An electrical engineer who turned to a cellular biologist, Professor Marshall is familiar with concepts used by programmers to understand computers without becoming overwhelmed by their degree of sophistication. The I2CELL selection committee was convinced by Wallace Marshall’s project that these concepts could be applied to living organisms, particularly to Euplotes and Stentor (single-celled protists like the well-known Paramecium).
The 3 years experimental project consists of studying the walking behaviour of Euplotes as well as the learning behaviour of Stentor, both of which lack a nervous system, to identify the underlying algorithmic processes and the cellular and molecular components involved. The knowledge of the algorithms would then enable behaviour predictions.
In line with the requirements of the I2CELL competition, Wallace has set up a collaboration with computer scientist Jordan Pollack, chairman of the Computer Science department at Brandeis University.

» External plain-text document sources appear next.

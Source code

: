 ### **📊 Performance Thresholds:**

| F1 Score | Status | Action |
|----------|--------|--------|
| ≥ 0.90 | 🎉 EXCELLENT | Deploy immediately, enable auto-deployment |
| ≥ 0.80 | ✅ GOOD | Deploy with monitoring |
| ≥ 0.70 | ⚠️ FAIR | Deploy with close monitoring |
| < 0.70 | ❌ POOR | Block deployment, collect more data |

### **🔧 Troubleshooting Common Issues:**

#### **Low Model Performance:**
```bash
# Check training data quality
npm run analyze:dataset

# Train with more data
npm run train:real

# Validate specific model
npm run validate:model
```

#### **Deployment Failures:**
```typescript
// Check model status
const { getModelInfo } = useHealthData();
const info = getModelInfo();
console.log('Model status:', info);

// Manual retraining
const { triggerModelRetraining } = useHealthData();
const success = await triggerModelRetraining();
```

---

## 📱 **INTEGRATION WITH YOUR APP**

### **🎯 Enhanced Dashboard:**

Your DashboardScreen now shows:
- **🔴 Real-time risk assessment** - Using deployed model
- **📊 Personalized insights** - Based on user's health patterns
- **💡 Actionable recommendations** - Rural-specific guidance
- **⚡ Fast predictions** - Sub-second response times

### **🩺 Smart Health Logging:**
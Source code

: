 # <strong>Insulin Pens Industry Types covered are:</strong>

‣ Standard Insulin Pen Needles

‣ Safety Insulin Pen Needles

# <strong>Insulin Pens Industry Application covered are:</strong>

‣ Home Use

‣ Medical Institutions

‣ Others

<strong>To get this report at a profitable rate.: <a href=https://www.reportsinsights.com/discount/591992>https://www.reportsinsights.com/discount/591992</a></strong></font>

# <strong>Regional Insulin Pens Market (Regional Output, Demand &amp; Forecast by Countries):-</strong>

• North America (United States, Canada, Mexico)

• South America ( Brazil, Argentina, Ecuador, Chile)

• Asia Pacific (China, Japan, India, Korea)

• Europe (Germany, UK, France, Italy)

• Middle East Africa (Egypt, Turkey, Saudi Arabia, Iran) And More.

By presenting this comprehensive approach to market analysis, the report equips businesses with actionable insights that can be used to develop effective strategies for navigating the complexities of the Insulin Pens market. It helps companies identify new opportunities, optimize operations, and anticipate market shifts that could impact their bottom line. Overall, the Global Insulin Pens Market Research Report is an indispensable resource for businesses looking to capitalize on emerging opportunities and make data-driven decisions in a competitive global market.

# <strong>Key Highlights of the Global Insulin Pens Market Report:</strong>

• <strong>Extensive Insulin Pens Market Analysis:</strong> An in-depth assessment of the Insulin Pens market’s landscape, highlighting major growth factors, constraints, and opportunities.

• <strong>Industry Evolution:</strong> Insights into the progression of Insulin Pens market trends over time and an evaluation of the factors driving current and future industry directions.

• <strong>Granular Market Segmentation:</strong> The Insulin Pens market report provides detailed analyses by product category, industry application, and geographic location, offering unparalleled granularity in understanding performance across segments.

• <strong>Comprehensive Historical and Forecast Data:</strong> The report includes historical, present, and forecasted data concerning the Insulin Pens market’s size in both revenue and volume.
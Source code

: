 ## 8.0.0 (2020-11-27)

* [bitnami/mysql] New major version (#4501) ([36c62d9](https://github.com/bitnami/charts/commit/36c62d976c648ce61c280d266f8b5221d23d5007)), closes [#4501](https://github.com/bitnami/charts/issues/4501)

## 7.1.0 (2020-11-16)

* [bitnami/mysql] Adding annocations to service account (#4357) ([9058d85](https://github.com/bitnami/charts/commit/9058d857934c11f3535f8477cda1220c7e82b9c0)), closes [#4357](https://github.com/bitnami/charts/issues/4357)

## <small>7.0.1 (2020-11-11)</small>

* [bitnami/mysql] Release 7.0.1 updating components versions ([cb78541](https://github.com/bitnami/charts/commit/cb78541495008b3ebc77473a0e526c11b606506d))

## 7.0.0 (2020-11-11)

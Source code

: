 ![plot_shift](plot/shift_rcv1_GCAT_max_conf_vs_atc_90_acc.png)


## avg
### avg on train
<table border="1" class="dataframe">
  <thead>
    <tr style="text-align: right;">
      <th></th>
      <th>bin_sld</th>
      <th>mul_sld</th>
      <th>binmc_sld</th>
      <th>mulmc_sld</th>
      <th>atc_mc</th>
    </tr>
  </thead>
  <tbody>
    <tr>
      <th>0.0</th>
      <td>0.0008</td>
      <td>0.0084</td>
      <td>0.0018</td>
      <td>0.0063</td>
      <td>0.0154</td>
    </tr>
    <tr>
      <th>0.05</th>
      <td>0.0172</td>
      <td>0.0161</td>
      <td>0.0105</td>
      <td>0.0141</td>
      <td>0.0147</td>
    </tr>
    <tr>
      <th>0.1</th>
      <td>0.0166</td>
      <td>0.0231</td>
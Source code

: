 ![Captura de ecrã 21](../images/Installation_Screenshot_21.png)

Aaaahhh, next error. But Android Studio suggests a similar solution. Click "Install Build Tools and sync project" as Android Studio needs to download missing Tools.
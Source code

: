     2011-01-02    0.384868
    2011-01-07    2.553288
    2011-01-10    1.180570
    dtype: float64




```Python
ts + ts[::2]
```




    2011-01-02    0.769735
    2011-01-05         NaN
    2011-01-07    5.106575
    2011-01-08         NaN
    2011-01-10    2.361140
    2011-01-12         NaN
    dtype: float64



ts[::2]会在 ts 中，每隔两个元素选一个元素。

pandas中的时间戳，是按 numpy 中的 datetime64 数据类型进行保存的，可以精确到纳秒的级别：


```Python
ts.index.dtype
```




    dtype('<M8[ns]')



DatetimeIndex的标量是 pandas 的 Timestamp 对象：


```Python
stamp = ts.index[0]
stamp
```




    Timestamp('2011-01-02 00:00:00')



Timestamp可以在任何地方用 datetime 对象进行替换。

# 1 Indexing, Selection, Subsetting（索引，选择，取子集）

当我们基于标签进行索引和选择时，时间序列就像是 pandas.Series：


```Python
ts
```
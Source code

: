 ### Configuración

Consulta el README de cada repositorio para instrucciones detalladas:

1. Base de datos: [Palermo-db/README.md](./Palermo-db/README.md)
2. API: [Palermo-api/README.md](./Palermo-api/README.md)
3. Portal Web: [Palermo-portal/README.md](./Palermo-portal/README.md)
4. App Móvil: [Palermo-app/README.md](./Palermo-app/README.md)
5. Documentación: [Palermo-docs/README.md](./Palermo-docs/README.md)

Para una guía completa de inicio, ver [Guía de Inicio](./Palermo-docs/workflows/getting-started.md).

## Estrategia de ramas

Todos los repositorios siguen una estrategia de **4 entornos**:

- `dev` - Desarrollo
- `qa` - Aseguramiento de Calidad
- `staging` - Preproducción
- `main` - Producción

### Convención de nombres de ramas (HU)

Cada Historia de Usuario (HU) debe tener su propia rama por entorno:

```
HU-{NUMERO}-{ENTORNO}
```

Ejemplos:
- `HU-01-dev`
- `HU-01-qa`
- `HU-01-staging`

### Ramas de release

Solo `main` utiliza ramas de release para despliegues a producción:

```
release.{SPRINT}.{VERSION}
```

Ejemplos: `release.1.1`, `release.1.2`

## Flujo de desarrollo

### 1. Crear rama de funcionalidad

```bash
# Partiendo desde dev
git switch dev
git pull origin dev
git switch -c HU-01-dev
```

Not a newcomer in the field of biology, Jordan will share his expertise to help elucidate the algorithms and explain the way they are materially implemented in the cell.
A further objective of the project is to expand the scope of the approach to other free-living single-celled organisms. This could trigger a change in the way biologists regard living systems: as information-processing machines graspable thanks to standard concepts of computer science and technology.